Search the listing for the string "plist" and copy every line that contains it.

──────

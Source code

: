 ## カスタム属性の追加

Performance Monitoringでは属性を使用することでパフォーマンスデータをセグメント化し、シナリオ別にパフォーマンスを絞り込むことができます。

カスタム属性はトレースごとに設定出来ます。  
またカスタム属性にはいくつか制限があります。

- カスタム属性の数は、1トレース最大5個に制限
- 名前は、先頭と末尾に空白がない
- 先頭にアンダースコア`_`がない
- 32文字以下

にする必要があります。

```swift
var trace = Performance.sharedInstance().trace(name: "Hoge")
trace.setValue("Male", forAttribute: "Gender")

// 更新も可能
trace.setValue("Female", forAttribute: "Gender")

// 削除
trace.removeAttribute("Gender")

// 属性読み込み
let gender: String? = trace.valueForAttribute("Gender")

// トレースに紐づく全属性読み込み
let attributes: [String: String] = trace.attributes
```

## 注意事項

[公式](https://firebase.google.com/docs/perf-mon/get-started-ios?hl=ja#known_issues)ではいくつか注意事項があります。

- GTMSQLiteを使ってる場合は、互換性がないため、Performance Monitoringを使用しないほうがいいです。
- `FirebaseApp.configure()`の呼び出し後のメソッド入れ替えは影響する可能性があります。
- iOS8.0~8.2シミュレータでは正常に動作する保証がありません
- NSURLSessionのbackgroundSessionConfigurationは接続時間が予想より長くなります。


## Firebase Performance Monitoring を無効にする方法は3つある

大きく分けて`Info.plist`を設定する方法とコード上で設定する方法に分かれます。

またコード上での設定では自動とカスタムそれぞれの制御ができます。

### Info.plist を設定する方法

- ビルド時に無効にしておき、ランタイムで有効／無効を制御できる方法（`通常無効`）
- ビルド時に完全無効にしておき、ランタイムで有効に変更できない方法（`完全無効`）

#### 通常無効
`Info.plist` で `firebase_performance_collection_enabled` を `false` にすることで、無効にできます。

──────

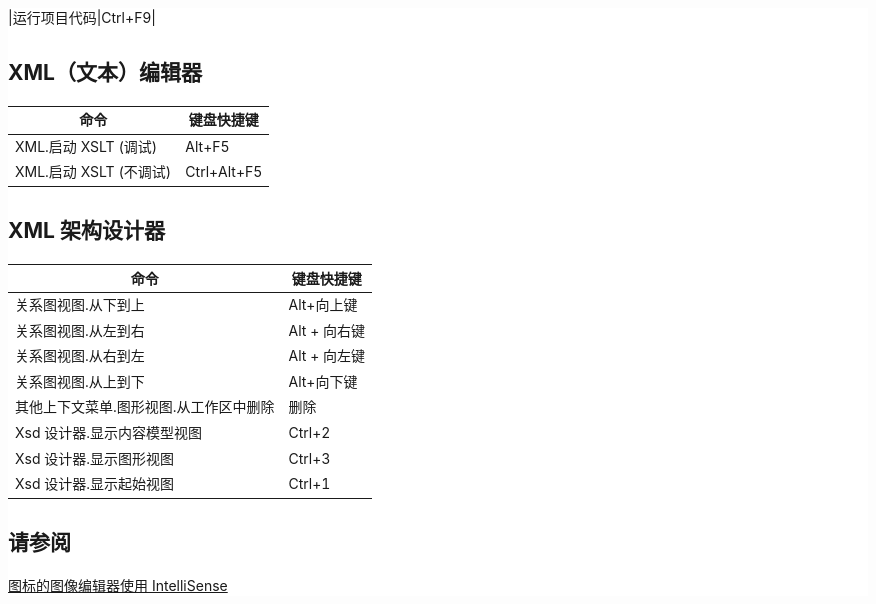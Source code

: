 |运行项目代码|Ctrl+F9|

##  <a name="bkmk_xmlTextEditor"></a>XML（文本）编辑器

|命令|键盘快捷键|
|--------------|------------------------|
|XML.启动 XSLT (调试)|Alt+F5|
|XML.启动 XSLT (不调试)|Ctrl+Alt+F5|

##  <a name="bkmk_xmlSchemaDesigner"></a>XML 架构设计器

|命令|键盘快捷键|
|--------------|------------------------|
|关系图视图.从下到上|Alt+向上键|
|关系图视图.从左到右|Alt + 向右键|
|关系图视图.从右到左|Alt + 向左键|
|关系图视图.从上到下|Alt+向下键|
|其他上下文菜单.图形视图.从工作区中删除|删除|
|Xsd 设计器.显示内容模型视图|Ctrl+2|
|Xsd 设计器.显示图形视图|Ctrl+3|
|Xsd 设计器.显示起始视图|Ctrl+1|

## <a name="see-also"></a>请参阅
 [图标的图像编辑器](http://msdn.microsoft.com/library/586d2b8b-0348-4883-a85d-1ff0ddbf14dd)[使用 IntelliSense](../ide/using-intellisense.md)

──────

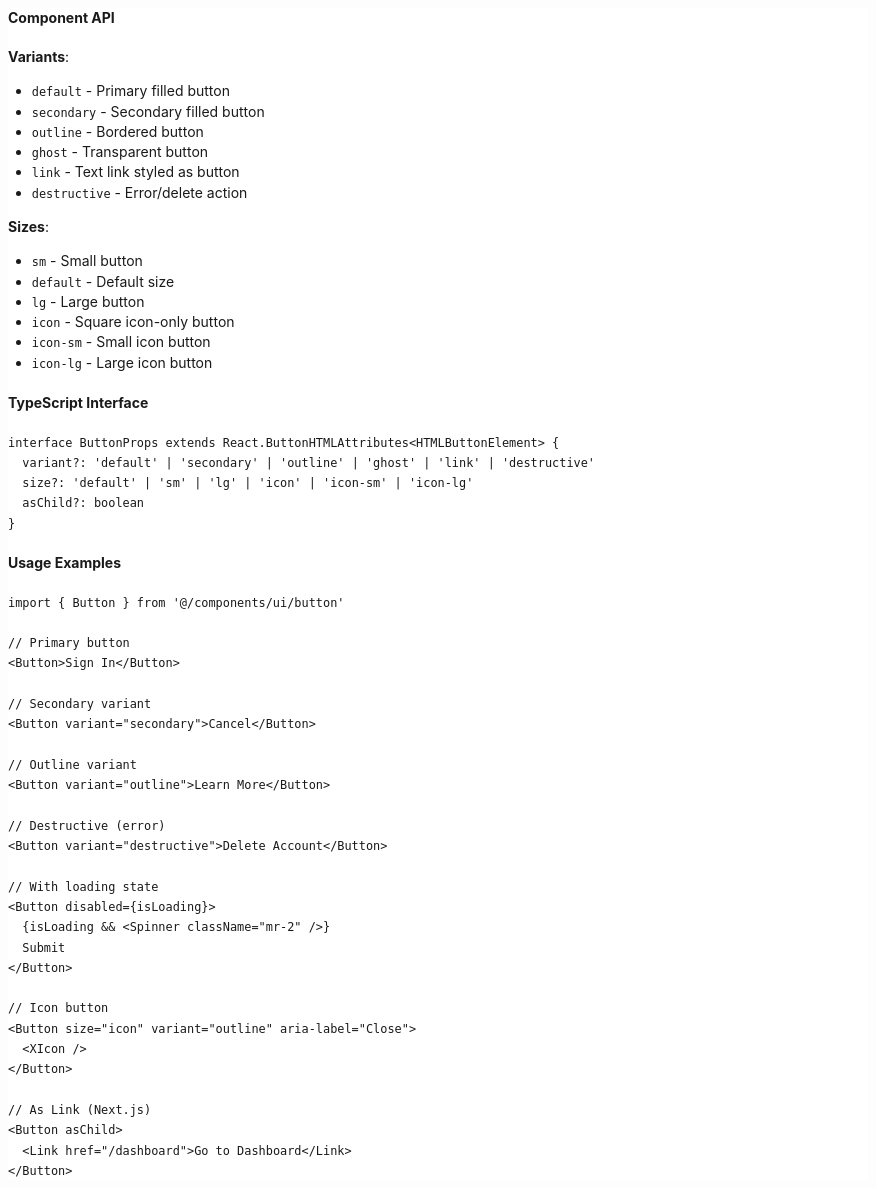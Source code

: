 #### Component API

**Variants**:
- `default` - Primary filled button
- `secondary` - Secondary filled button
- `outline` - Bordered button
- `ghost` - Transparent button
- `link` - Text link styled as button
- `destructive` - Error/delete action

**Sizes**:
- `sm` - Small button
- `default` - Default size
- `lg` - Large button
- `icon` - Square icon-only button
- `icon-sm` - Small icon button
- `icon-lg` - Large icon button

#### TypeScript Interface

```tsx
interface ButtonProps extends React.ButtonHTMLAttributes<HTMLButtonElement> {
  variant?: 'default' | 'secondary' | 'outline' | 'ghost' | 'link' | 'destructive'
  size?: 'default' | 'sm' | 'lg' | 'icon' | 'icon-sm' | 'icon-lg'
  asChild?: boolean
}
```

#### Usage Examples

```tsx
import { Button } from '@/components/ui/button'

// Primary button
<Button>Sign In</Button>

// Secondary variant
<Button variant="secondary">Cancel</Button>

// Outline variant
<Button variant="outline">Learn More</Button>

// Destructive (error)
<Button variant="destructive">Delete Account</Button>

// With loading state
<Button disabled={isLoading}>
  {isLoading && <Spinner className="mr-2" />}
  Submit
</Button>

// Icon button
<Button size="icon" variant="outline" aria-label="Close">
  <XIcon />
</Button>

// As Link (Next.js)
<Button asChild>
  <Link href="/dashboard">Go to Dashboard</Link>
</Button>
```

──────

[Solution to this exercise]:
大きく分けて`Info.plist`を設定する方法とコード上で設定する方法に分かれます。
### Info.plist を設定する方法
`Info.plist` で `firebase_performance_collection_enabled` を `false` にすることで、無効にできます。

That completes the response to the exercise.